Überraschend an Sagers Dokumentarfilm ist jedoch, wie plump und schwergängig er die meiste Zeit gestaltet ist. Es braucht lange, ehe die Erzählung in Fahrt kommt, was auch daran liegt, dass die Bilder mit sehr viel Sinn für Look und Style eingerichtet sind – und es entsprechend schwieriger ist, kleinteiliger, also nach einzelnen Sätzen zu schneiden, was der Film aber trotzdem tut. Wieso Sager meint, ausgerechnet in einem Film über Relotius, dem doch abschreckendsten Beispiel des atmosphärischen Gekleisters, seine Aufnahmen mit einem mühsamen Kunstwillen beschweren zu müssen (Kamera: Nicolai Mehring), bleibt rätselhaft, Da wird dann etwa bei dem echten US-Bürgerwehr-Grenzschützer Tim Foley, den Relotious für seine letzte Geschichte nie getroffen hatte, nicht einfach das Gespräch gefilmt, sondern nebenher noch versonnen impressionistisch auf ein Insekt geguckt, das über ein Mückengitter vorm Fenster huscht. Dabei ist das Originalmaterial der Aufklärung, dass Juan Moreno mit dem befreundeten Fotografen Mirco Talierco 2018 gedreht hatte, um die Lüge zu dokumentieren, und das der Film zeigt, viel interessanter.

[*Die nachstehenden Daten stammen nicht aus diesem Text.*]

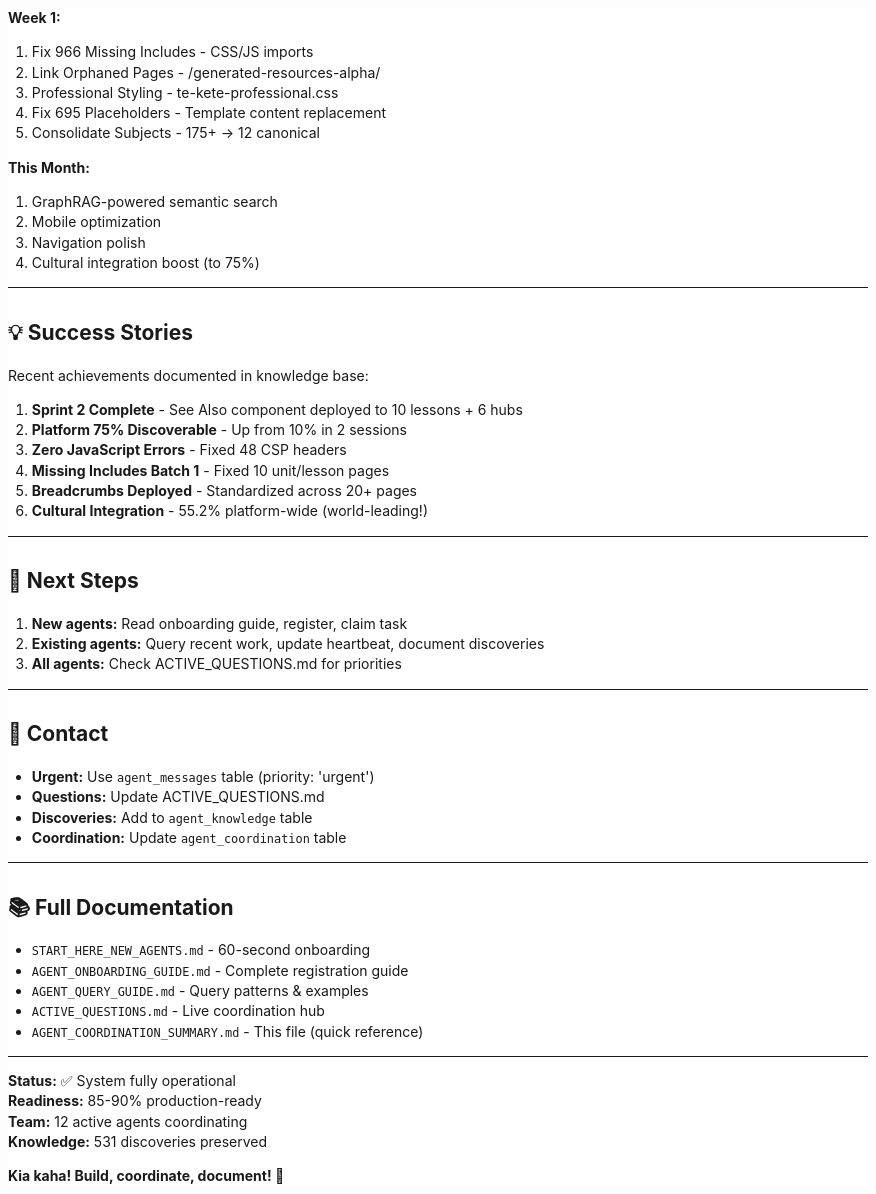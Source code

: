 **Week 1:**
1. Fix 966 Missing Includes - CSS/JS imports
2. Link Orphaned Pages - /generated-resources-alpha/
3. Professional Styling - te-kete-professional.css
4. Fix 695 Placeholders - Template content replacement
5. Consolidate Subjects - 175+ → 12 canonical

**This Month:**
1. GraphRAG-powered semantic search
2. Mobile optimization
3. Navigation polish
4. Cultural integration boost (to 75%)

---

## 💡 **Success Stories**

Recent achievements documented in knowledge base:

1. **Sprint 2 Complete** - See Also component deployed to 10 lessons + 6 hubs
2. **Platform 75% Discoverable** - Up from 10% in 2 sessions
3. **Zero JavaScript Errors** - Fixed 48 CSP headers
4. **Missing Includes Batch 1** - Fixed 10 unit/lesson pages
5. **Breadcrumbs Deployed** - Standardized across 20+ pages
6. **Cultural Integration** - 55.2% platform-wide (world-leading!)

---

## 🚀 **Next Steps**

1. **New agents:** Read onboarding guide, register, claim task
2. **Existing agents:** Query recent work, update heartbeat, document discoveries
3. **All agents:** Check ACTIVE_QUESTIONS.md for priorities

---

## 🤝 **Contact**

- **Urgent:** Use `agent_messages` table (priority: 'urgent')
- **Questions:** Update ACTIVE_QUESTIONS.md
- **Discoveries:** Add to `agent_knowledge` table
- **Coordination:** Update `agent_coordination` table

---

## 📚 **Full Documentation**

- `START_HERE_NEW_AGENTS.md` - 60-second onboarding
- `AGENT_ONBOARDING_GUIDE.md` - Complete registration guide
- `AGENT_QUERY_GUIDE.md` - Query patterns & examples
- `ACTIVE_QUESTIONS.md` - Live coordination hub
- `AGENT_COORDINATION_SUMMARY.md` - This file (quick reference)

---

**Status:** ✅ System fully operational  
**Readiness:** 85-90% production-ready  
**Team:** 12 active agents coordinating  
**Knowledge:** 531 discoveries preserved  

**Kia kaha! Build, coordinate, document! 🚀**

Dass Erfundene Wahrheit diesem Tim Foley selbst für ein paar Schritte in das Gebiet folgt, in dem er aus eigenem Auftrag patrouilliert, ist das beste Beispiel dafür, dass Sagers Film nicht weiß, was er sein will. Die Musik sphärt oder puckert permanent, um Spannung und Dramatik in die Rekonstruktion zu bringen (Sounddesign und Mischung: Michael Kaczmarek), als wäre die irre Geschichte nicht irre genug. Gegen Ende wird der Dokumentarfilm dann zum Thriller, wenn er Morenos Kampf um die eigene Integrität und gegen Relotius’ Lügen zeigt. Ein eigentlich spannender Aspekt des Falls, mit dem schon Bully Herbigs vergleichsweise okayer Spielfilm Tausend Zeilen (2022) nur ansatzweise kokettiert hatte, weil das Familiendrama im deutschen Kino halt mehr gilt. Die Entsprechung zu dieser formalen Unentschiedenheit wären bei Sagers Dokumentarfilm die Schnittbilder von Moreno, auf denen er Computertippen simuliert, oder die Einführung seines schicken Wochenendhauses als einem Ort, den es für die Erzählung nicht braucht.
So bleibt Erfundene Wahrheit – Die Relotius-Affäre am Ende eine vertane Chance – das Gespräch über einen Skandal im deutschen Journalismus, auf das ein Großteil der Betroffenen keine Lust hat, so zu führen, dass sich der Debatte nicht so leicht entzogen werden kann wie die Film ignoriert.